La dévotion se répandit progressivement en-dehors de Prague et à travers le monde, en Amérique et en Asie. En Amérique, « la sainte des Emigrants » Sainte Fransesca Saverio Cabrini s’attacha à répandre la dévotion en demandant à ce qu’une statue de l’Enfant Jésus de Prague soit présente dans toutes les maisons de son institut. En 1894, les catholiques chinois offrirent à l’Enfant Jésus un vêtement richement brodé par les carmélites de Tou-se-we, près de Shangaï, et dont l’inscription porte la mention suivante : « Divin Enfant Jésus, ayez pitié de la Chine ! Donnez-lui la foi et libérez-la de la nuit du mauvais esprit ». En 1895 est érigée en l’église Notre Dame de la Victoire la « Confrérie en l’honneur de l’Enfant Jésus de Prague ».
Les frères carmes de Milan sollicitèrent, vers 1895, le cardinal Ferrari, pour pouvoir introduire le culte de l’Enfant Jésus de Prague dans la ville de Milan. La cérémonie d’introduction se déroula le 15 décembre 1895, durant laquelle le cardinal récita la prière du Père Cyrille et consacra à l’Enfant Jésus tous les enfants milanais. L’exemple milanais fut bientôt suivi dans les autres couvents carmes italiens et c’est ainsi qu’en 1900, le couvent d’Arenzano décida de placer dans l’église un cadre du Saint Enfant Jésus le 25 septembre 1900. Deux ans plus tard, la communauté reçut un don d’une noble italienne d’une statue de l’Enfant Jésus de Prague, en remplacement du cadre, et la communauté décida de construire un sanctuaire dédié à cause de l’affluence des pèlerins. En 1908, eut lieu la consécration de la basilique de ce premier sanctuaire entièrement dédié à la dévotion au saint Enfant Jésus de Prague. Le 7 septembre 1924, le pape Pie XI envoya un cardinal solennellement couronner la statue de l’Enfant Jésus Roi de Prague. Sur la place du sanctuaire fut aussi érigée une colonne de marbre surmontée d’une statue dorée de l’Enfant Jésus, en signe de bienvenue aux pèlerins.

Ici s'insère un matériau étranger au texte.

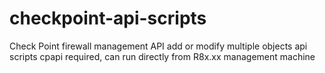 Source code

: # checkpoint-api-scripts
Check Point firewall management API add or modify multiple objects api scripts
cpapi required, can run directly from R8x.xx management machine
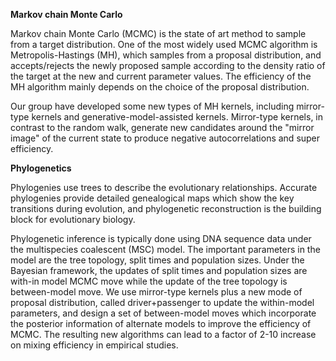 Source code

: <strong>Markov chain Monte Carlo</strong>

Markov chain Monte Carlo (MCMC) is the state of art method to sample from a target distribution. One of the most widely used MCMC algorithm is Metropolis-Hastings (MH), which samples from a proposal distribution, and accepts/rejects the newly proposed sample according to the density ratio of the target at the new and current parameter values. The efficiency of the MH algorithm mainly depends on the choice of the proposal distribution.

Our group have developed some new types of MH kernels, including mirror-type kernels and generative-model-assisted kernels. Mirror-type kernels, in contrast to the random walk, generate new candidates around the "mirror image" of the current state to produce negative autocorrelations and super efficiency.

<strong>Phylogenetics</strong>

Phylogenies use trees to describe the evolutionary relationships. Accurate phylogenies provide detailed genealogical maps which show the key transitions during evolution, and phylogenetic reconstruction is the building block for evolutionary biology. 

Phylogenetic inference is typically done using DNA sequence data under the multispecies coalescent (MSC) model. The important parameters in the model are the tree topology, split times and population sizes. Under the Bayesian framework, the updates of split times and population sizes are with-in model MCMC move while the update of the tree topology is between-model move. We use mirror-type kernels plus a new mode of proposal distribution, called driver+passenger to update the within-model parameters, and design a set of between-model moves which incorporate the posterior information of alternate models to improve the efficiency of MCMC. The resulting new algorithms can lead to a factor of 2-10 increase on mixing efficiency in empirical studies.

Avec l’instauration de régimes communistes en Europe Centrale et Orientale après 1945, la dévotion fut interdite dans cette région du monde où les Etats prônaient l’athéisme d’état. C’est donc ailleurs, et particulièrement à Arenzano, que les pèlerins se rendirent pour prier le Saint Enfant Jésus. Le sanctuaire d’Arenzano fut donc rénové et enrichi et les travaux furent inaugurés en 1966, par le cardinal archevêque de Prague, en exil en Italie. Il déclara au cours de la cérémonie : « Combien de fois ai-je expérimenté que sa petite menotte, apparemment si faible, si impuissante, est en réalité la main toute-puissante d’un roi qui régit et bénit amoureusement tous ceux qui répondent à l’amour par l’amour ».
Avec la chute du communisme en 1991, la liberté religieuse revint à Prague et les carmes purent revenir à dans leur sanctuaire. Le 26 septembre 2009, le pape Benoît XVI rendit visite au sanctuaire. Il offrit solennellement une nouvelle petite couronne à l’enfant Jésus de Prague et composa une prière en son honneur.